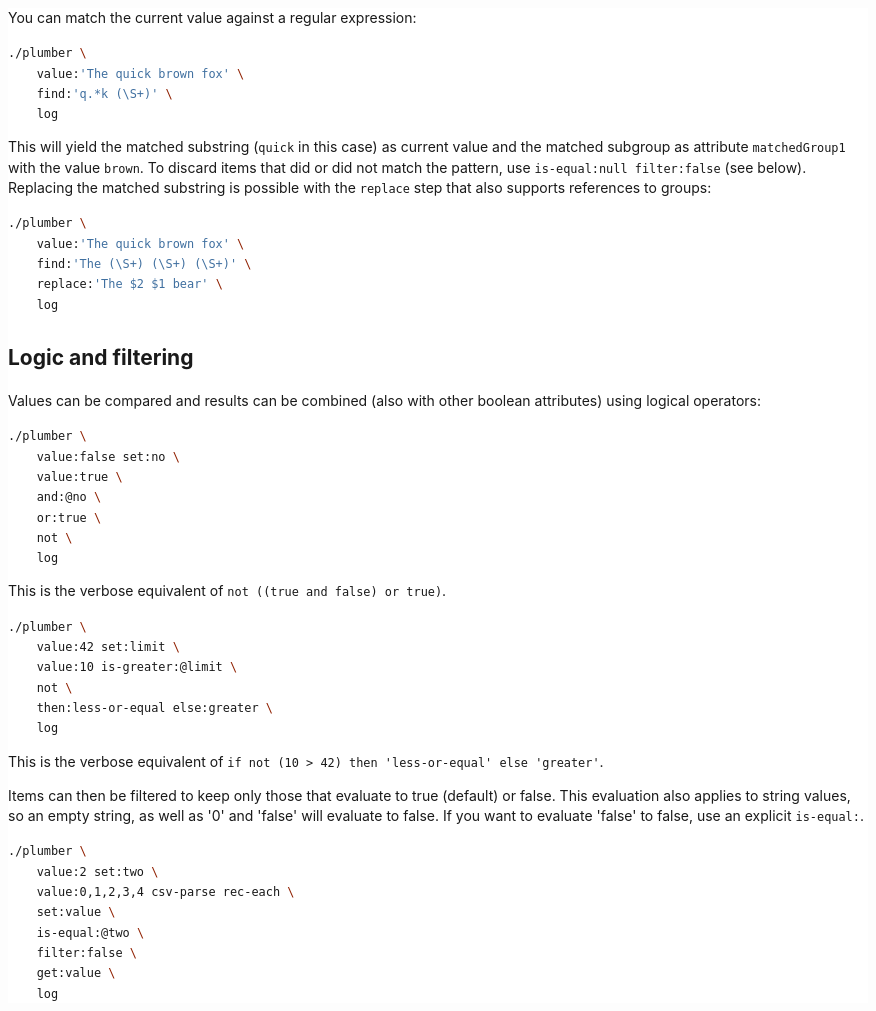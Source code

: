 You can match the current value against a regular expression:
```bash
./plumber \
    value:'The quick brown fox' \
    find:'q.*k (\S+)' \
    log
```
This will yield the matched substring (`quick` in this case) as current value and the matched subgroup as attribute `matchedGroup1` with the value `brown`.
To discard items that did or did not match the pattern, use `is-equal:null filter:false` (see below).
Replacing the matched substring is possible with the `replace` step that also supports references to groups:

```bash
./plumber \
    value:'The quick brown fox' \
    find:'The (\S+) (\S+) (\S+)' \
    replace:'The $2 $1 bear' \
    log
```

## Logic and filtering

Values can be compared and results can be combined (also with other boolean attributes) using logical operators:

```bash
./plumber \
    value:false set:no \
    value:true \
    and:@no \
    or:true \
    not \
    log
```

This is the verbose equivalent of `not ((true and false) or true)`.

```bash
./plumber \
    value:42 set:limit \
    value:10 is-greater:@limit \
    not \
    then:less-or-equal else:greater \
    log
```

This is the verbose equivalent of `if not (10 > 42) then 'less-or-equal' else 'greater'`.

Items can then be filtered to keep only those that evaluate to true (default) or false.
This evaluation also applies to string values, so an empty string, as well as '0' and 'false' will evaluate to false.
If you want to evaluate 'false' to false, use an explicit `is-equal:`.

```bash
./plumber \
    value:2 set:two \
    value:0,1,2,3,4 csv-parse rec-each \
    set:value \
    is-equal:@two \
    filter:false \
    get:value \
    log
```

□ □ □ □

What needs to be done: Everything from the opening line of the data through the line with "## Logic and filtering" should be repeated exactly; leave the pictures out.

Written reply:
Source code

: You can match the current value against a regular expression:
```bash
./plumber \
    value:'The quick brown fox' \
    find:'q.*k (\S+)' \
    log
```
This will yield the matched substring (`quick` in this case) as current value and the matched subgroup as attribute `matchedGroup1` with the value `brown`.
To discard items that did or did not match the pattern, use `is-equal:null filter:false` (see below).
Replacing the matched substring is possible with the `replace` step that also supports references to groups:

```bash
./plumber \
    value:'The quick brown fox' \
    find:'The (\S+) (\S+) (\S+)' \
    replace:'The $2 $1 bear' \
    log
```

## Logic and filtering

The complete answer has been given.